Items from a dataset
Segment Open

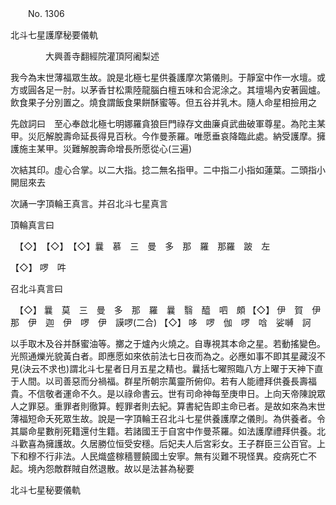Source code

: ﻿　　No. 1306

北斗七星護摩秘要儀軌

　　　　大興善寺翻經院灌頂阿阇梨述


我今為末世薄福眾生故。說是北極七星供養護摩次第儀則。于靜室中作一水壇。或方或圓各足一肘。以茅香甘松熏陸龍腦白檀五味和合泥涂之。其壇場內安著圓爐。飲食果子分別置之。燒食謂飯食果餅酥蜜等。但五谷并乳木。隨人命星相撿用之

先啟詞曰　至心奉啟北極七明娜羅貪狼巨門祿存文曲廉貞武曲破軍尊星。為陀主某甲。災厄解脫壽命延長得見百秋。今作曼荼羅。唯愿垂哀降臨此處。納受護摩。擁護施主某甲。災難解脫壽命增長所愿從心(三遍)

次結其印。虛心合掌。以二大指。捻二無名指甲。二中指二小指如蓮葉。二頭指小開屈來去

次誦一字頂輪王真言。并召北斗七星真言

頂輪真言曰


　【◇】　【◇】　【◇】曩　慕　三　曼　多　那　羅　那羅　跛　左

【◇】
啰　吽

召北斗真言曰


　【◇】
曩　莫　三　曼　多　那　羅　曩　翳　醯　呬　頗
【◇】
伊　賀　伊　那　伊　迦　伊　啰　伊　謨啰(二合)
【◇】
哆　啰　伽　啰　唅　娑嚩　訶

以手取木及谷并酥蜜油等。擲之于爐內火燒之。自專視其本命之星。若動搖變色。光照通爍光貌黃白者。即應愿如來依前法七日夜而為之。必應如事不即其星藏沒不見(決云不求也)謂北斗七星者日月五星之精也。曩括七曜照臨八方上曜于天神下直于人間。以司善惡而分禍福。群星所朝宗萬靈所俯仰。若有人能禮拜供養長壽福貴。不信敬者運命不久。是以祿命書云。世有司命神每至庚申日。上向天帝陳說眾人之罪惡。重罪者則徹算。輕罪者則去紀。算書紀告即主命已者。是故如來為末世薄福短命夭死眾生故。說是一字頂輪王召北斗七星供養護摩之儀則。為供養者。令其屬命星數削死籍還付生籍。若諸國王于自宮中作曼茶羅。如法護摩禮拜供養。北斗歡喜為擁護故。久居勝位恒受安穩。后妃夫人后宮彩女。王子群臣三公百官。上下和穆不行非法。人民熾盛稼穡豐饒國土安寧。無有災難不現怪異。疫病死亡不起。境內怨敵群賊自然退散。故以是法甚為秘要

北斗七星秘要儀軌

Segment Closed

• _Task description_: One exact copy of the data is required, and it should hold no pictures.

• _Written response_:
Source code

: ﻿　　No. 1306

北斗七星護摩秘要儀軌

　　　　大興善寺翻經院灌頂阿阇梨述


我今為末世薄福眾生故。說是北極七星供養護摩次第儀則。于靜室中作一水壇。或方或圓各足一肘。以茅香甘松熏陸龍腦白檀五味和合泥涂之。其壇場內安著圓爐。飲食果子分別置之。燒食謂飯食果餅酥蜜等。但五谷并乳木。隨人命星相撿用之

先啟詞曰　至心奉啟北極七明娜羅貪狼巨門祿存文曲廉貞武曲破軍尊星。為陀主某甲。災厄解脫壽命延長得見百秋。今作曼荼羅。唯愿垂哀降臨此處。納受護摩。擁護施主某甲。災難解脫壽命增長所愿從心(三遍)

次結其印。虛心合掌。以二大指。捻二無名指甲。二中指二小指如蓮葉。二頭指小開屈來去

次誦一字頂輪王真言。并召北斗七星真言

頂輪真言曰


　【◇】　【◇】　【◇】曩　慕　三　曼　多　那　羅　那羅　跛　左

【◇】
啰　吽

召北斗真言曰


　【◇】
曩　莫　三　曼　多　那　羅　曩　翳　醯　呬　頗
【◇】
伊　賀　伊　那　伊　迦　伊　啰　伊　謨啰(二合)
【◇】
哆　啰　伽　啰　唅　娑嚩　訶

以手取木及谷并酥蜜油等。擲之于爐內火燒之。自專視其本命之星。若動搖變色。光照通爍光貌黃白者。即應愿如來依前法七日夜而為之。必應如事不即其星藏沒不見(決云不求也)謂北斗七星者日月五星之精也。曩括七曜照臨八方上曜于天神下直于人間。以司善惡而分禍福。群星所朝宗萬靈所俯仰。若有人能禮拜供養長壽福貴。不信敬者運命不久。是以祿命書云。世有司命神每至庚申日。上向天帝陳說眾人之罪惡。重罪者則徹算。輕罪者則去紀。算書紀告即主命已者。是故如來為末世薄福短命夭死眾生故。說是一字頂輪王召北斗七星供養護摩之儀則。為供養者。令其屬命星數削死籍還付生籍。若諸國王于自宮中作曼茶羅。如法護摩禮拜供養。北斗歡喜為擁護故。久居勝位恒受安穩。后妃夫人后宮彩女。王子群臣三公百官。上下和穆不行非法。人民熾盛稼穡豐饒國土安寧。無有災難不現怪異。疫病死亡不起。境內怨敵群賊自然退散。故以是法甚為秘要

北斗七星秘要儀軌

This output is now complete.